Giter Club home page Giter Club logo

slot_filling_and_intent_detection_of_slu's Introduction

Slot filling and intent detection tasks of spoken language understanding

  • Basic models for slot filling and intent detection:
    • An implementation for "focus" part of the paper "Encoder-decoder with focus-mechanism for sequence labelling based spoken language understanding".
    • An implementation of BLSTM-CRF based on jiesutd/NCRFpp
    • An implementation of joint training of slot filling and intent detection tasks (Bing Liu and Ian Lane, 2016).
  • Basic models + ELMo / BERT / XLNET
  • Tutorials on ATIS, SNIPS and MIT_Restaurant_Movie_corpus(w/o intent) datasets.

data annotation

Setup

About the evaluations of intent detection on ATIS and SNIPS datasets.

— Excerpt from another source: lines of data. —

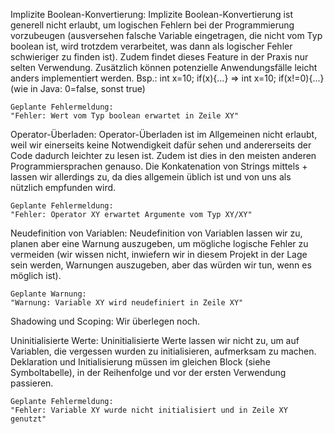 Implizite Boolean-Konvertierung:
    Implizite Boolean-Konvertierung ist generell nicht erlaubt, um logischen Fehlern bei der Programmierung vorzubeugen (ausversehen falsche Variable eingetragen, die nicht vom Typ boolean ist, wird trotzdem verarbeitet, was dann als logischer Fehler schwieriger zu finden ist). Zudem findet dieses Feature in der Praxis nur selten Verwendung. Zusätzlich können potenzielle Anwendungsfälle leicht anders implementiert werden. Bsp.:
        int x=10; if(x){...}         =>          int x=10; if(x!=0){...}
        (wie in Java: 0=false, sonst true)

    Geplante Fehlermeldung:
    "Fehler: Wert vom Typ boolean erwartet in Zeile XY"

Operator-Überladen:
    Operator-Überladen ist im Allgemeinen nicht erlaubt, weil wir einerseits keine Notwendigkeit dafür sehen und andererseits der Code dadurch leichter zu lesen ist. Zudem ist dies in den meisten anderen Programmiersprachen genauso. Die Konkatenation von Strings mittels + lassen wir allerdings zu, da dies allgemein üblich ist und von uns als nützlich empfunden wird.

    Geplante Fehlermeldung:
    "Fehler: Operator XY erwartet Argumente vom Typ XY/XY"


Neudefinition von Variablen:
    Neudefinition von Variablen lassen wir zu, planen aber eine Warnung auszugeben, um mögliche logische Fehler zu vermeiden (wir wissen nicht, inwiefern wir in diesem Projekt in der Lage sein werden, Warnungen auszugeben, aber das würden wir tun, wenn es möglich ist).

    Geplante Warnung:
    "Warnung: Variable XY wird neudefiniert in Zeile XY"

Shadowing und Scoping:
    Wir überlegen noch.

Uninitialisierte Werte:
    Uninitialisierte Werte lassen wir nicht zu, um auf Variablen, die vergessen wurden zu initialisieren, aufmerksam zu machen. Deklaration und Initialisierung müssen im gleichen Block (siehe Symboltabelle), in der Reihenfolge und vor der ersten Verwendung passieren.

    Geplante Fehlermeldung:
    "Fehler: Variable XY wurde nicht initialisiert und in Zeile XY genutzt"

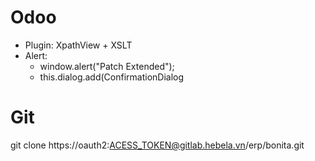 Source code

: # Odoo
- Plugin: XpathView + XSLT
- Alert:
  + window.alert("Patch Extended");
  + this.dialog.add(ConfirmationDialog
# Git
git clone https://oauth2:ACESS_TOKEN@gitlab.hebela.vn/erp/bonita.git

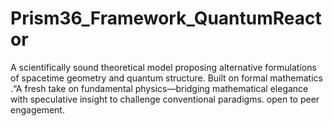 # Prism36_Framework_QuantumReactor
A scientifically sound theoretical model proposing alternative formulations of spacetime geometry and quantum structure. Built on formal mathematics   .“A fresh take on fundamental physics—bridging mathematical elegance with speculative insight to challenge conventional paradigms. open to peer engagement.
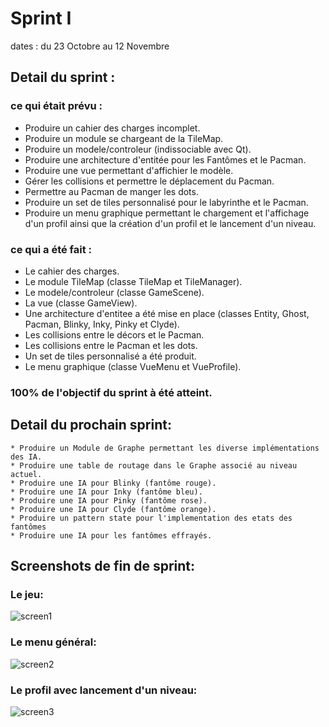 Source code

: # Sprint I

dates : du 23 Octobre au 12 Novembre

## Detail du sprint :

### ce qui était prévu :
  * Produire un cahier des charges incomplet.
  * Produire un module se chargeant de la TileMap.
  * Produire un modele/controleur (indissociable avec Qt).
  * Produire une architecture d'entitée pour les Fantômes et le Pacman.
  * Produire une vue permettant d'affichier le modèle.
  * Gérer les collisions et permettre le déplacement du Pacman.
  * Permettre au Pacman de manger les dots.
  * Produire un set de tiles personnalisé pour le labyrinthe et le Pacman.
  * Produire un menu graphique permettant le chargement et l'affichage d'un profil ainsi que la création d'un profil et le lancement d'un niveau.
  
### ce qui a été fait :
  * Le cahier des charges.
  * Le module TileMap (classe TileMap et TileManager).
  * Le modele/controleur (classe GameScene).
  * La vue (classe GameView).
  * Une architecture d'entitee a été mise en place (classes Entity, Ghost, Pacman, Blinky, Inky, Pinky et Clyde).
  * Les collisions entre le décors et le Pacman.
  * Les collisions entre le Pacman et les dots.
  * Un set de tiles personnalisé a été produit.
  * Le menu graphique (classe VueMenu et VueProfile).
  
  ### 100% de l'objectif du sprint à été atteint.
  
  ## Detail du prochain sprint:
    * Produire un Module de Graphe permettant les diverse implémentations des IA.
    * Produire une table de routage dans le Graphe associé au niveau actuel.
    * Produire une IA pour Blinky (fantôme rouge).
    * Produire une IA pour Inky (fantôme bleu).
    * Produire une IA pour Pinky (fantôme rose).
    * Produire une IA pour Clyde (fantôme orange).
    * Produire un pattern state pour l'implementation des etats des fantômes
    * Produire une IA pour les fantômes effrayés.
    
    
   ## Screenshots de fin de sprint:
   
   ### Le jeu:
   ![screen1](/screenshots/screen1Sprint1.png)
   ### Le menu général:
   ![screen2](/screenshots/screen2Sprint1.png)
   ### Le profil avec lancement d'un niveau:
   ![screen3](/screenshots/screen31Sprint1.png)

As we can know from the datasets, ATIS may have multiple intents for one utterance while SNIPS has only one intent for one utterance. For example, "show me all flights and fares from denver to san francisco <=> atis_flight && atis_airfare". Therefore, there is a public trick in the training and evaluation stages for intent detection of ATIS dataset.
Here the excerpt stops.